Nothing but the lines from the one containing "# ADMIN_TOKEN Setup Guide (Fine‑grained PAT)" through the last line of the entries should appear in the output, each verbatim.

### Study material
--

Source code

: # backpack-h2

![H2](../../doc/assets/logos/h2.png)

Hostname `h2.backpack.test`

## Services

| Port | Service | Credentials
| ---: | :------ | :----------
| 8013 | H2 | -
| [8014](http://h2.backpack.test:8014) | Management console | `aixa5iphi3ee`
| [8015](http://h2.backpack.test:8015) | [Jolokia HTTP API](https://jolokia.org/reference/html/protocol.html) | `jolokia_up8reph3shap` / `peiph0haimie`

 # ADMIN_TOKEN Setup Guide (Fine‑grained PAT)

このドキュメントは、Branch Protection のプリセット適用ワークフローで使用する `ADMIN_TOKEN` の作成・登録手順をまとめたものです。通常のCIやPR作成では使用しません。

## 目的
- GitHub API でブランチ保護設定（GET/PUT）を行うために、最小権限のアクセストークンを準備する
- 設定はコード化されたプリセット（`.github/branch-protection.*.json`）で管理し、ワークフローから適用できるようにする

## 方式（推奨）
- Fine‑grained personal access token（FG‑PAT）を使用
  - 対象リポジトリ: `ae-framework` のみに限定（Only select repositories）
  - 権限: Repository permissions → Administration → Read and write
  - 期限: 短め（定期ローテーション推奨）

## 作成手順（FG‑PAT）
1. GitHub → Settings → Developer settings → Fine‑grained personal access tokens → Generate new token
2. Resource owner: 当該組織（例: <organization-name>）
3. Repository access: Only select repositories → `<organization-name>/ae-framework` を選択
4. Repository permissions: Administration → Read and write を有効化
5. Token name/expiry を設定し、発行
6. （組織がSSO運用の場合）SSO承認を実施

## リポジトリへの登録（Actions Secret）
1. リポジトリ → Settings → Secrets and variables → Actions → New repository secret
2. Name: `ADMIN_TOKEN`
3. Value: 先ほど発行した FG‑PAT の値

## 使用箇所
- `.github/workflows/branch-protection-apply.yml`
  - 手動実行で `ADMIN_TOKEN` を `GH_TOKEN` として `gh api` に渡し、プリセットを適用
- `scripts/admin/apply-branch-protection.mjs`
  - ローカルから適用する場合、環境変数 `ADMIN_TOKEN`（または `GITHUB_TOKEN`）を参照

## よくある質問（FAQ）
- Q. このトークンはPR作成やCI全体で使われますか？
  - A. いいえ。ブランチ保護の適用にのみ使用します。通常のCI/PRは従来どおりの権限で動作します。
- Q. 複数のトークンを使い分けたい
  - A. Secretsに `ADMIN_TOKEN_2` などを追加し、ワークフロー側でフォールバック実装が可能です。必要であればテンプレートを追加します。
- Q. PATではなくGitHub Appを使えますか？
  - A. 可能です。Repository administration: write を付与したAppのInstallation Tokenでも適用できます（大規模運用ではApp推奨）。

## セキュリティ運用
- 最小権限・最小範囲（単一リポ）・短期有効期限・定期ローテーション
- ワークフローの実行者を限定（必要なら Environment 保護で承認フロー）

--

### Solution to this task
 # ADMIN_TOKEN Setup Guide (Fine‑grained PAT)

このドキュメントは、Branch Protection のプリセット適用ワークフローで使用する `ADMIN_TOKEN` の作成・登録手順をまとめたものです。通常のCIやPR作成では使用しません。

## 目的
- GitHub API でブランチ保護設定（GET/PUT）を行うために、最小権限のアクセストークンを準備する
- 設定はコード化されたプリセット（`.github/branch-protection.*.json`）で管理し、ワークフローから適用できるようにする

## 方式（推奨）
- Fine‑grained personal access token（FG‑PAT）を使用
  - 対象リポジトリ: `ae-framework` のみに限定（Only select repositories）
  - 権限: Repository permissions → Administration → Read and write
  - 期限: 短め（定期ローテーション推奨）

## 作成手順（FG‑PAT）
1. GitHub → Settings → Developer settings → Fine‑grained personal access tokens → Generate new token
2. Resource owner: 当該組織（例: <organization-name>）
3. Repository access: Only select repositories → `<organization-name>/ae-framework` を選択
4. Repository permissions: Administration → Read and write を有効化
5. Token name/expiry を設定し、発行
6. （組織がSSO運用の場合）SSO承認を実施

## リポジトリへの登録（Actions Secret）
1. リポジトリ → Settings → Secrets and variables → Actions → New repository secret
2. Name: `ADMIN_TOKEN`
3. Value: 先ほど発行した FG‑PAT の値

## 使用箇所
- `.github/workflows/branch-protection-apply.yml`
  - 手動実行で `ADMIN_TOKEN` を `GH_TOKEN` として `gh api` に渡し、プリセットを適用
- `scripts/admin/apply-branch-protection.mjs`
  - ローカルから適用する場合、環境変数 `ADMIN_TOKEN`（または `GITHUB_TOKEN`）を参照

## よくある質問（FAQ）
- Q. このトークンはPR作成やCI全体で使われますか？
  - A. いいえ。ブランチ保護の適用にのみ使用します。通常のCI/PRは従来どおりの権限で動作します。
- Q. 複数のトークンを使い分けたい
  - A. Secretsに `ADMIN_TOKEN_2` などを追加し、ワークフロー側でフォールバック実装が可能です。必要であればテンプレートを追加します。
- Q. PATではなくGitHub Appを使えますか？
  - A. 可能です。Repository administration: write を付与したAppのInstallation Tokenでも適用できます（大規模運用ではApp推奨）。

## セキュリティ運用
- 最小権限・最小範囲（単一リポ）・短期有効期限・定期ローテーション
- ワークフローの実行者を限定（必要なら Environment 保護で承認フロー）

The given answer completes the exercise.